ISSUE 77, BEGINNINGS, Part 3: The Coming of the Cook Stove
The Coming of the Cook Stove
We’ve all heard of Benjamin Franklin’s invention of a stove. Perhaps you presumed that the device he created was intended for cooking. No—it was a heating apparatus, a metal lined fireplace that consumed fuel more efficiently that an open fireplace and projected heat into rooms. The metal cook stove did not emerge until the 1830s in the United States, and when it did it caused a seismic change in home cookery.
For centuries home cooks had prepared meals in hearths using embers and cast iron cooking vessels—skillets, Dutch ovens, spiders—and over hearth fires with cauldrons and jacks that operated as rotisseries. Because of the ways hearth fires waxed and waned, temperature control was approximate. Frying risked scorching. Boiling could be relied on more than baking, in which underbaking or overbaking took place all too commonly.

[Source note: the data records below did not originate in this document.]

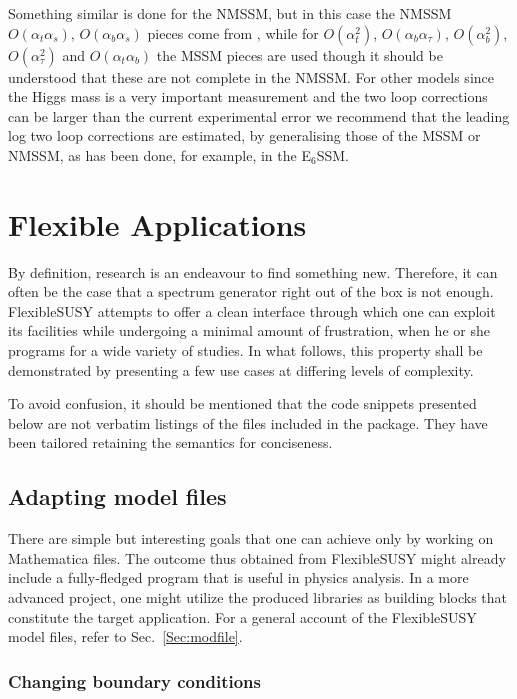 \documentclass[final,3p,11pt,pdflatex]{elsarticle}
\makeatletter
\newcommand{\fs}{FlexibleSUSY\@\xspace}
\newcommand{\mathematica}{Mathematica\xspace}
\newcommand{\secref}[1]{Sec.~\ref{#1}}
\def\at{\alpha_t}
\def\ab{\alpha_b}
\def\as{\alpha_s}
\def\atau{\alpha_{\tau}}
\def\oatab{O(\at\ab)}
\def\oatas{O(\at\as)}
\def\oabas{O(\ab\as)}
\def\oatq{O(\at^2)}
\def\oabq{O(\ab^2)}
\def\oatauq{O(\atau^2)}
\def\oabatau{O(\ab \atau)}
\makeatother
\begin{document}
Something similar is done for the NMSSM, but in this case the NMSSM
$\oatas$, $\oabas$ pieces come from \cite{Degrassi:2009yq}, while for
$\oatq$, $\oabatau$, $\oabq$, $\oatauq$ and $\oatab$ the MSSM pieces
are used though it should be understood that these are not complete in
the NMSSM. For other models since the Higgs mass is a very important
measurement and the two loop corrections can be larger than the
current experimental error \cite{Degrassi:2009yq} we recommend that
the leading log two loop corrections are estimated, by generalising
those of the MSSM or NMSSM, as has been done, for example, in the
E$_6$SSM\cite{King:2005jy}.

\section{Flexible Applications}
\label{Sec:Flexible}

By definition, research is an endeavour to find something new.
Therefore, it can often be the case that
a spectrum generator right out of the box is not enough.
\fs attempts to offer a clean interface through which
one can exploit its facilities
while undergoing a minimal amount of frustration,
when he or she programs for a wide variety of studies.
In what follows,
this property shall be demonstrated by presenting a few use cases
at differing levels of complexity.

To avoid confusion,
it should be mentioned that
the code snippets presented below are not
verbatim listings of the files included in the package.
They have been tailored retaining the semantics
for conciseness.

\subsection{Adapting model files}

There are simple but interesting goals
that one can achieve only by working on
\mathematica files.
The outcome thus obtained from \fs
might already include a fully-fledged program
that is useful in physics analysis.
In a more advanced project,
one might utilize the produced libraries as building blocks
that constitute the target application.
For a general account of the \fs model files,
refer to \secref{Sec:modfile}.

\subsubsection{Changing boundary conditions}
\end{document}
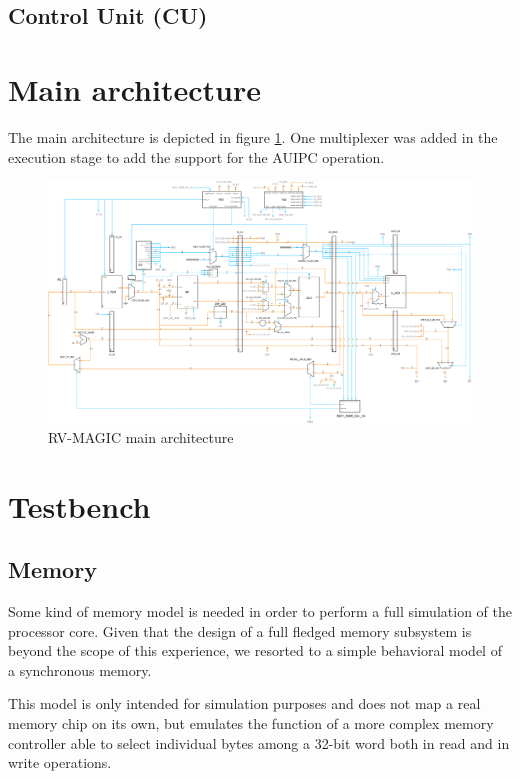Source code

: \documentclass[a4paper]{article}
\begin{document}
\subsection{Control Unit (CU)}

\section{Main architecture}
The main architecture is depicted in figure \ref{fig:rv-magic_main}. One multiplexer was added in the execution stage to add the support for the AUIPC operation.

\begin{figure}[hbtp]
	\centering
    \includegraphics[scale=0.2]{../main/ref/schematic/rvMagic.png}
    \caption{RV-MAGIC main architecture}
    \label{fig:rv-magic_main}
\end{figure}

\section{Testbench}
\subsection{Memory}\label{sec:memory}
Some kind of memory model is needed in order to perform a full simulation of the processor core. Given that the design of a full fledged memory subsystem is beyond the scope of this experience, we resorted to a simple behavioral model of a synchronous memory.

This model is only intended for simulation purposes and does not map a real memory chip on its own, but emulates the function of a more complex memory controller able to select individual bytes among a 32-bit word both in read and in write operations.
\end{document}
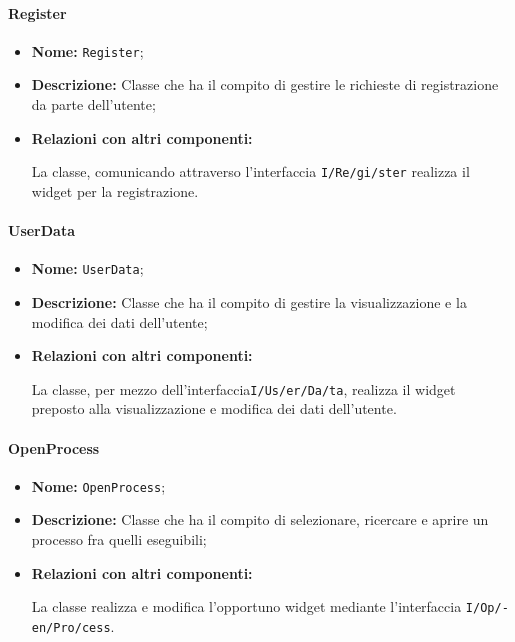 \paragraph{Register}
\begin{flushleft}
\begin{itemize}
\item \textbf{Nome:} \texttt{Register};
\item \textbf{Descrizione:} Classe che ha il compito di gestire le richieste di registrazione da parte dell'utente;
\item \textbf{Relazioni con altri componenti:}
\begin{sloppypar}
La classe, comunicando attraverso l'interfaccia \texttt{I\fshyp{}Re\fshyp{}gi\fshyp{}ster} realizza il widget per la registrazione.
\end{sloppypar}
\end{itemize}
\end{flushleft}

\paragraph{UserData}
\begin{flushleft}
\begin{itemize}
\item \textbf{Nome:} \texttt{UserData};
\item \textbf{Descrizione:} Classe che ha il compito di gestire la visualizzazione e la modifica dei dati dell'utente;
\item \textbf{Relazioni con altri componenti:}
\begin{sloppypar}
La classe, per mezzo dell'interfaccia\texttt{I\fshyp{}Us\fshyp{}er\fshyp{}Da\fshyp{}ta}, realizza il widget preposto alla visualizzazione e modifica dei dati dell'utente.
\end{sloppypar}
\end{itemize}
\end{flushleft}

\paragraph{OpenProcess}
\begin{flushleft}
\begin{itemize}
\item \textbf{Nome:} \texttt{OpenProcess};
\item \textbf{Descrizione:} Classe che ha il compito di selezionare, ricercare e aprire un processo fra quelli eseguibili;
\item \textbf{Relazioni con altri componenti:}
\begin{sloppypar}
La classe realizza e modifica l'opportuno widget mediante l'interfaccia \texttt{I\fshyp{}Op\fshyp{}en\fshyp{}Pro\fshyp{}cess}.
\end{sloppypar}
\end{itemize}
\end{flushleft}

Some great houses in North America had brick stoves on the French or English big house model with compartmentalized brick fireboxes. If one used charcoal, a good deal of temperature control could be attained. Monticello’s brick French “stew stove” unearthed in the Granger/Hemings kitchen excavations by Frasier Nieman Jr. exemplifies the exceptional sort of the kitchen technology that enable elite fine dining. The degree of control available to the cooks at Monticello would not come into the hands of the American public until the mid-1830s.
With great rapidity and force in the 1830s inventors introduced cook stoves for the dual purposes of heating and cooking. The best of these—those of Eliphalet Nott of Schenectady New York, and S. Pierce’s “Kitchen Range”—were coal rather than wood fired. The internal direction of heat enabled fine control of certain of the cooktop openings—sufficient to maintain steady low heat requisite for sauces and emulsions, for butter poaching fish, or simmering stock for hours. Yet the greatest recommendation for the new stoves of the 1830s was that their venting, shielding, and heat control. Customers never experience the great affliction of stoves since the days of Franklin: they often made rooms too hot and their iron bodies would not abate that heat quickly.

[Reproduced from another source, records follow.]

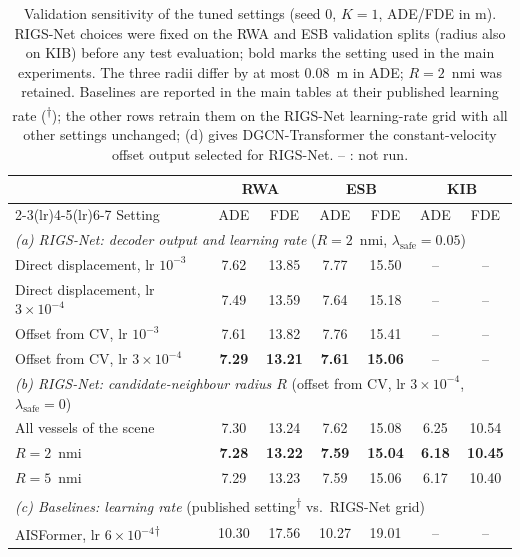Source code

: \begin{table}[t]
\centering
\caption{Validation sensitivity of the tuned settings (seed 0, $K=1$, ADE/FDE in m). RIGS-Net choices were fixed on the RWA and ESB validation splits (radius also on KIB) before any test evaluation; bold marks the setting used in the main experiments. The three radii differ by at most 0.08~m in ADE; $R=2$~nmi was retained. Baselines are reported in the main tables at their published learning rate (\textsuperscript{$\dagger$}); the other rows retrain them on the RIGS-Net learning-rate grid with all other settings unchanged; (d) gives DGCN-Transformer the constant-velocity offset output selected for RIGS-Net. -- : not run.}
\label{tab:tuning_sensitivity}
\footnotesize
\setlength{\tabcolsep}{5pt}
\begin{tabular}{lcccccc}
\toprule
& \multicolumn{2}{c}{RWA} & \multicolumn{2}{c}{ESB} & \multicolumn{2}{c}{KIB} \\
\cmidrule(lr){2-3}\cmidrule(lr){4-5}\cmidrule(lr){6-7}
Setting & ADE & FDE & ADE & FDE & ADE & FDE \\
\midrule
\multicolumn{7}{l}{\textit{(a) RIGS-Net: decoder output and learning rate} ($R=2$~nmi, $\lambda_{\mathrm{safe}}=0.05$)} \\
Direct displacement, lr $10^{-3}$ & 7.62 & 13.85 & 7.77 & 15.50 & -- & -- \\
Direct displacement, lr $3\times10^{-4}$ & 7.49 & 13.59 & 7.64 & 15.18 & -- & -- \\
Offset from CV, lr $10^{-3}$ & 7.61 & 13.82 & 7.76 & 15.41 & -- & -- \\
Offset from CV, lr $3\times10^{-4}$ & \textbf{7.29} & \textbf{13.21} & \textbf{7.61} & \textbf{15.06} & -- & -- \\
\midrule
\multicolumn{7}{l}{\textit{(b) RIGS-Net: candidate-neighbour radius $R$} (offset from CV, lr $3\times10^{-4}$, $\lambda_{\mathrm{safe}}=0$)} \\
All vessels of the scene & 7.30 & 13.24 & 7.62 & 15.08 & 6.25 & 10.54 \\
$R=2$~nmi & \textbf{7.28} & \textbf{13.22} & \textbf{7.59} & \textbf{15.04} & \textbf{6.18} & \textbf{10.45} \\
$R=5$~nmi & 7.29 & 13.23 & 7.59 & 15.06 & 6.17 & 10.40 \\
\midrule
\multicolumn{7}{l}{\textit{(c) Baselines: learning rate} (published setting\textsuperscript{$\dagger$} vs.\ RIGS-Net grid)} \\
AISFormer, lr $6\times10^{-4}$\textsuperscript{$\dagger$} & 10.30 & 17.56 & 10.27 & 19.01 & -- & -- \\

\end{tabular}
\end{table}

One might think that the benefits of the cook stove—control, fuel efficiency, effectiveness in heating—would have won it immediate and universal approbation. But there were liabilities. As Prof. R. Hare noted in the March 1, 1839 issue of The Journal of the Franklin Institute, “Stoves are objectionable when they are used for cooking, on account of the annoying fumes . . . not being generally carried up the chimney” 145. In hearthside cookery all the fumes, smoke, and odors escaped up the flue of the fireplace. In many free standing stoves only the fire box had an exhaust pipe, and no hood stood above the cooktop to vent odors. Yet there was one sector of the consumer public that embraced the stoves, liabilities and all—galley cooks on ships. The safety of a metal enclosed cooking and heating fire made it necessary.
The 1840s cemented the cook stove in the American household. Poems were written about it, meditations on the reeducation of older cooks appeared in newspapers, and actual changes occurred in American cookery. The most consequential? Not the sudden wholesale embrace of French sauces. Rather it was in the cooking of sugar. Sugar had become cheap in 1825, now the cook stove permitted the kind of temperature precision that enabled candy-making, the creation of icings and caramel. The berry pie became something doable for even average cooks. It is no great mystery why Eleanor Parkinson published her landmark The Complete Confectioner (Philadelphia) in 1846. It was the first decade when the middling householder had the technology to be a capable confectioner.